Converting Cover Crops to Water

None of this is new to farming, and cover crops have been used by farmers for centuries. But, the green water paradigm helps shift our focus to the water management implications of the smart use of cover crops. For example, by using cover crops and other “water smart” practices, an increase to the soil’s capacity to hold moisture by, say, 5 percent in the top 40 cm (15 inches) of soil translates to an increase of water in the top soil by 200,000 liters (50,000 gallons) per hectare, all without dams, pumps or pipes.

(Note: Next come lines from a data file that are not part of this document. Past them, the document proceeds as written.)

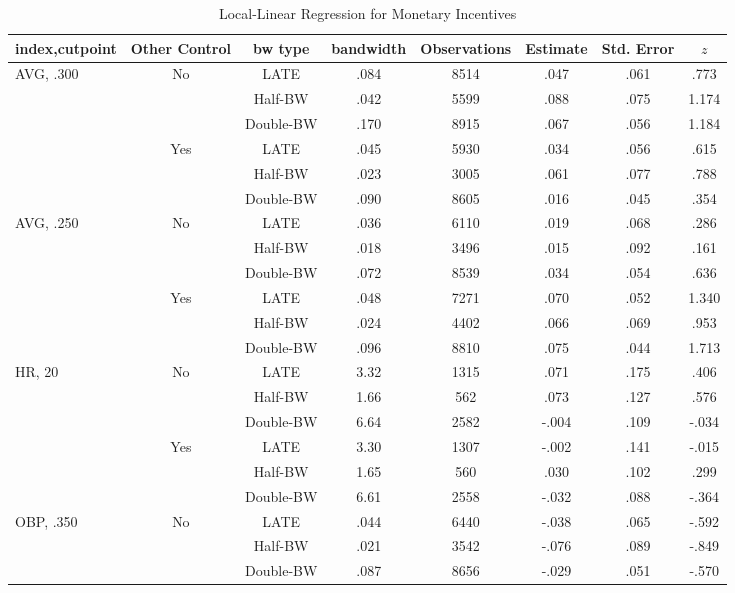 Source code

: \documentclass[dvipdfmx,12pt]{beamer}
\begin{document}
\begin{frame}\frametitle{}
  \begin{table}[!]
    \caption{Local-Linear Regression for Monetary Incentives}
    \label{RDD_A}
    \tiny
    \centering
    \begin{tabular}{lccccccc}\hline
      index,cutpoint & Other Control & bw type & bandwidth
      & Observations & Estimate & Std. Error & $z$
      \\ \hline \hline
      AVG, .300 & No &LATE & .084 & 8514 & .047 & .061 & .773 \\
      & &Half-BW &  .042 & 5599 & .088 & .075 & 1.174 \\
      & & Double-BW & .170 & 8915  & .067 & .056 & 1.184 \\ \cline{3-8}

      & Yes &LATE & .045 & 5930 & .034 & .056 & .615 \\
      & &Half-BW &  .023 & 3005 & .061 & .077 & .788 \\
      & & Double-BW & .090 & 8605  & .016 & .045 & .354 \\ \hline

      AVG, .250 & No &LATE & .036 & 6110 & .019 & .068 & .286 \\
      & &Half-BW &  .018 & 3496 & .015 & .092 & .161 \\
      & & Double-BW & .072 & 8539  & .034 & .054 & .636 \\ \cline{3-8}

      & Yes &LATE & .048 & 7271 & .070 & .052 & 1.340 \\
      & &Half-BW &  .024 & 4402 & .066 & .069 & .953 \\
      & & Double-BW & .096 & 8810  & .075 & .044 & 1.713 \\ \hline

      HR, 20 & No & LATE & 3.32 & 1315 & .071 & .175 & .406 \\
      & & Half-BW & 1.66 & 562 & .073 & .127 & .576 \\
      & & Double-BW & 6.64 & 2582 & -.004 & .109 & -.034 \\ \cline{3-8}

      & Yes & LATE & 3.30 & 1307 & -.002 & .141 & -.015\\
      & & Half-BW &1.65 & 560 & .030 & .102 & .299 \\
      & & Double-BW & 6.61 & 2558 & -.032 & .088 & -.364 \\ \hline

      OBP, .350 & No &LATE & .044 & 6440 & -.038 & .065 & -.592 \\
      & & Half-BW & .021 & 3542 & -.076 & .089 & -.849 \\
      & & Double-BW & .087 & 8656 & -.029 & .051 & -.570 \\ \cline{3-8}


\end{tabular}
\end{table}
\end{frame}
\end{document}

Now, let’s imagine taking this same approach to an entire landscape, to hundreds or thousands of hectares. By investing in restoring soils, using cover crops, and other practices, we can capture and store billions of gallons of water, increasing farm productivity and reducing farmers’ vulnerability to drought.


1 Comment

Shawn Steiman

Aloha Mr. HIcks,

I am keen to know more about the idea that plants themselves are able to return usable water to the ecosystem after decomposition. I’m familiar with hydraulic lift as a means of plants adding water to a system, but the idea that decomposing mateiral adds moisture to the system is new to me.

I would expect most of the water to evaporate during decomposition and, any of the water that is associated with the organic material would be stuck on the soil surface anyway, not beneath it where the roots are able to access it.

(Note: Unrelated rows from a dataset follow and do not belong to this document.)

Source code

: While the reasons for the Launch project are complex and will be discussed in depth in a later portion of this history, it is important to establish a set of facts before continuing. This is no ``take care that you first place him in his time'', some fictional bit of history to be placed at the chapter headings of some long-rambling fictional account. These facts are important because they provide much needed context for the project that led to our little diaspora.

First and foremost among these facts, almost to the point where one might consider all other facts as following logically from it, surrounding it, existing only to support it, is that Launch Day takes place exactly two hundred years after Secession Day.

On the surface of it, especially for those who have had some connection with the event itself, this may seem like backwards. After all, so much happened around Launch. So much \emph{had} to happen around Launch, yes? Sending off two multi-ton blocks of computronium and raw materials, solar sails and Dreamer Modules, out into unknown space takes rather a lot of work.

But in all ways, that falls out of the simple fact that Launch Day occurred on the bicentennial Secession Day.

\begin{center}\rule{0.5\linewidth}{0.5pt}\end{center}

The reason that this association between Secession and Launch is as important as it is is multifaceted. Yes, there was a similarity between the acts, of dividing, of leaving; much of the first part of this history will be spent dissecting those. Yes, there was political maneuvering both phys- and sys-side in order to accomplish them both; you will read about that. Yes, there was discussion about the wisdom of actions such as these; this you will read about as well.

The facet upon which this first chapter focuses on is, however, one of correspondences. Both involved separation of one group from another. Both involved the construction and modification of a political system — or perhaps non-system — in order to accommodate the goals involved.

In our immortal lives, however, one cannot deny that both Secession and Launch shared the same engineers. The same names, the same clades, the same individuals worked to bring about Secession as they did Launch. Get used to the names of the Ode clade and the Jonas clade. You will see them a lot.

Certainly, the potential of N and organic matter addition is incredibly valuable. Thus, any decomposition in the field is a good idea, especially if the plant is N-fixing and not overly fertilized (N-fixing plants will happily take free N in the soil over the more costly kind from rhizobia). I’m just not sure about this water idea.

I look forward to hearing more from you!
Shawn Steiman

Comments are closed.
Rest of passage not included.